Birleşmiş Milletler Çocuk hakları sözleşmesinde yazılı olan haklardan yararlanamadım. Nedeni de Türkiye Cumhuriyetinin aşağıda andığım Şerhidir.

‘’İhtirazi Kayıt: Türkiye Cumhuriyeti Birleşmiş Milletler Çocuk Haklarına Dair Sözleşme’sinin 17, 29 ve 30. maddeleri hükümlerini T.C. Anayasası ve 24 Temmuz 1923 tarihli Lozan Anlaşması hükümlerine ve ruhuna uygun olarak yorumlama hakkını saklı tutmaktadır.’’
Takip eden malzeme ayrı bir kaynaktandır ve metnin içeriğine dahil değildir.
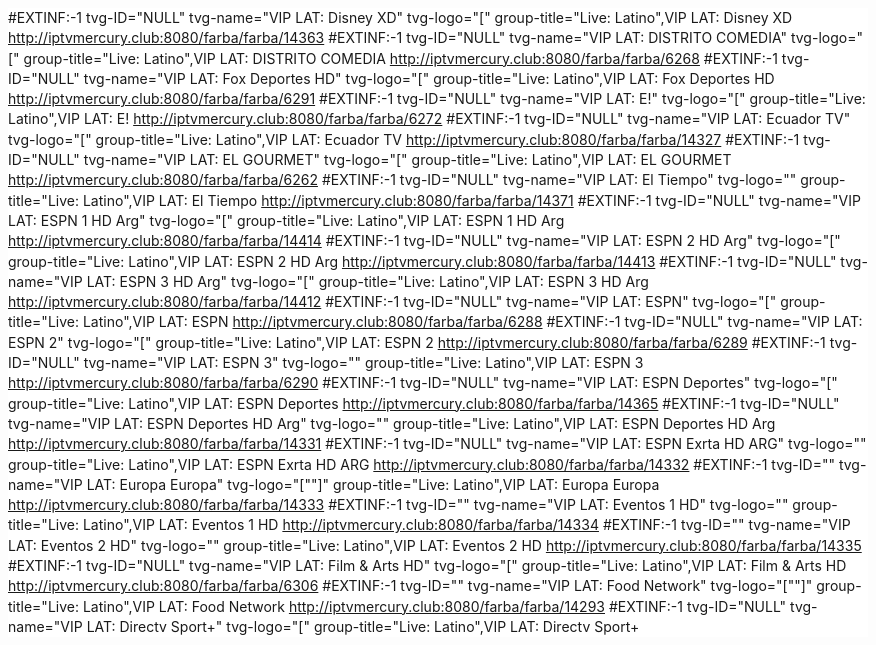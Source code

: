 #EXTINF:-1 tvg-ID="NULL" tvg-name="VIP LAT: Disney XD" tvg-logo="[" group-title="Live: Latino",VIP LAT: Disney XD
http://iptvmercury.club:8080/farba/farba/14363
#EXTINF:-1 tvg-ID="NULL" tvg-name="VIP LAT: DISTRITO COMEDIA" tvg-logo="[" group-title="Live: Latino",VIP LAT: DISTRITO COMEDIA
http://iptvmercury.club:8080/farba/farba/6268
#EXTINF:-1 tvg-ID="NULL" tvg-name="VIP LAT: Fox Deportes HD" tvg-logo="[" group-title="Live: Latino",VIP LAT: Fox Deportes HD
http://iptvmercury.club:8080/farba/farba/6291
#EXTINF:-1 tvg-ID="NULL" tvg-name="VIP LAT: E!" tvg-logo="[" group-title="Live: Latino",VIP LAT: E!
http://iptvmercury.club:8080/farba/farba/6272
#EXTINF:-1 tvg-ID="NULL" tvg-name="VIP LAT: Ecuador TV" tvg-logo="[" group-title="Live: Latino",VIP LAT: Ecuador TV
http://iptvmercury.club:8080/farba/farba/14327
#EXTINF:-1 tvg-ID="NULL" tvg-name="VIP LAT: EL GOURMET" tvg-logo="[" group-title="Live: Latino",VIP LAT: EL GOURMET
http://iptvmercury.club:8080/farba/farba/6262
#EXTINF:-1 tvg-ID="NULL" tvg-name="VIP LAT: El Tiempo" tvg-logo="" group-title="Live: Latino",VIP LAT: El Tiempo
http://iptvmercury.club:8080/farba/farba/14371
#EXTINF:-1 tvg-ID="NULL" tvg-name="VIP LAT: ESPN 1 HD Arg" tvg-logo="[" group-title="Live: Latino",VIP LAT: ESPN 1 HD Arg
http://iptvmercury.club:8080/farba/farba/14414
#EXTINF:-1 tvg-ID="NULL" tvg-name="VIP LAT: ESPN 2 HD Arg" tvg-logo="[" group-title="Live: Latino",VIP LAT: ESPN 2 HD Arg
http://iptvmercury.club:8080/farba/farba/14413
#EXTINF:-1 tvg-ID="NULL" tvg-name="VIP LAT: ESPN 3 HD Arg" tvg-logo="[" group-title="Live: Latino",VIP LAT: ESPN 3 HD Arg
http://iptvmercury.club:8080/farba/farba/14412
#EXTINF:-1 tvg-ID="NULL" tvg-name="VIP LAT: ESPN" tvg-logo="[" group-title="Live: Latino",VIP LAT: ESPN
http://iptvmercury.club:8080/farba/farba/6288
#EXTINF:-1 tvg-ID="NULL" tvg-name="VIP LAT: ESPN 2" tvg-logo="[" group-title="Live: Latino",VIP LAT: ESPN 2
http://iptvmercury.club:8080/farba/farba/6289
#EXTINF:-1 tvg-ID="NULL" tvg-name="VIP LAT: ESPN 3" tvg-logo="" group-title="Live: Latino",VIP LAT: ESPN 3
http://iptvmercury.club:8080/farba/farba/6290
#EXTINF:-1 tvg-ID="NULL" tvg-name="VIP LAT: ESPN Deportes" tvg-logo="[" group-title="Live: Latino",VIP LAT: ESPN Deportes
http://iptvmercury.club:8080/farba/farba/14365
#EXTINF:-1 tvg-ID="NULL" tvg-name="VIP LAT: ESPN Deportes HD Arg" tvg-logo="" group-title="Live: Latino",VIP LAT: ESPN Deportes HD Arg
http://iptvmercury.club:8080/farba/farba/14331
#EXTINF:-1 tvg-ID="NULL" tvg-name="VIP LAT: ESPN Exrta HD ARG" tvg-logo="" group-title="Live: Latino",VIP LAT: ESPN Exrta HD ARG
http://iptvmercury.club:8080/farba/farba/14332
#EXTINF:-1 tvg-ID="" tvg-name="VIP LAT: Europa Europa" tvg-logo="[""]" group-title="Live: Latino",VIP LAT: Europa Europa
http://iptvmercury.club:8080/farba/farba/14333
#EXTINF:-1 tvg-ID="" tvg-name="VIP LAT: Eventos 1 HD" tvg-logo="" group-title="Live: Latino",VIP LAT: Eventos 1 HD
http://iptvmercury.club:8080/farba/farba/14334
#EXTINF:-1 tvg-ID="" tvg-name="VIP LAT: Eventos 2 HD" tvg-logo="" group-title="Live: Latino",VIP LAT: Eventos 2 HD
http://iptvmercury.club:8080/farba/farba/14335
#EXTINF:-1 tvg-ID="NULL" tvg-name="VIP LAT: Film & Arts HD" tvg-logo="[" group-title="Live: Latino",VIP LAT: Film & Arts HD
http://iptvmercury.club:8080/farba/farba/6306
#EXTINF:-1 tvg-ID="" tvg-name="VIP LAT: Food Network" tvg-logo="[""]" group-title="Live: Latino",VIP LAT: Food Network
http://iptvmercury.club:8080/farba/farba/14293
#EXTINF:-1 tvg-ID="NULL" tvg-name="VIP LAT: Directv Sport+" tvg-logo="[" group-title="Live: Latino",VIP LAT: Directv Sport+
Beni esas olarak üzen durum az önce andığım şerhin, içeriği filan değildir. Son zamanlarda Kürtçe’nin kamusal alanda Kurumsal olarak daha çok görünür olmasını sağlayacak bir projede aktif olarak çalışıyorum. Bu projenin hayata geçmesi için kimi siyasi partilerle temaslar kuruyoruz. Amacımız açık, Kürtçe daha çok saygınlık kazansın. Kürtçe ile Türkçenin ilişkisi normalleşsin.

Ama üzülerek söylemeliyim ki, en çok canımı acıtan şey, kimi Kürtlerden gelen anlamsız tepkilerdir. Benim ve Hak Savunucuları platformunun amacı siyaset yapmak değildir. Temaslarımız siyasi içerikli görüşmeleri kapsamıyor. İdeolojik bir dayatma içinde değiliz. Dil gibi en önemli kültürel değerimiz için ikna girişimleri içindeyiz.

Bu açık beyan ve faaliyetlere rağmen hala, bu durumun yeterince anlaşılmamış olması, üzücü olduğu kadar endişe vericidir. Birbirimizin birey olarak saygınlığına gölge düşürmek hiç kimseye yarar sağlamaz.